ACTION ITEM =
Output exactly the lines from the one containing "If you click" to the last line of the material, inclusive, and nothing more.

INPUT DATA =
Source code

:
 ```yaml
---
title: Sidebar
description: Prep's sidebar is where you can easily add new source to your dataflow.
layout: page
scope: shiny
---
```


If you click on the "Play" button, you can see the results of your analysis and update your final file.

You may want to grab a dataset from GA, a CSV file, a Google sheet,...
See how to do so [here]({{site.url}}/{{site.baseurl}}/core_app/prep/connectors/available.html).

RESULT OF THE TASK =
If you click on the "Play" button, you can see the results of your analysis and update your final file.

You may want to grab a dataset from GA, a CSV file, a Google sheet,...
See how to do so [here]({{site.url}}/{{site.baseurl}}/core_app/prep/connectors/available.html).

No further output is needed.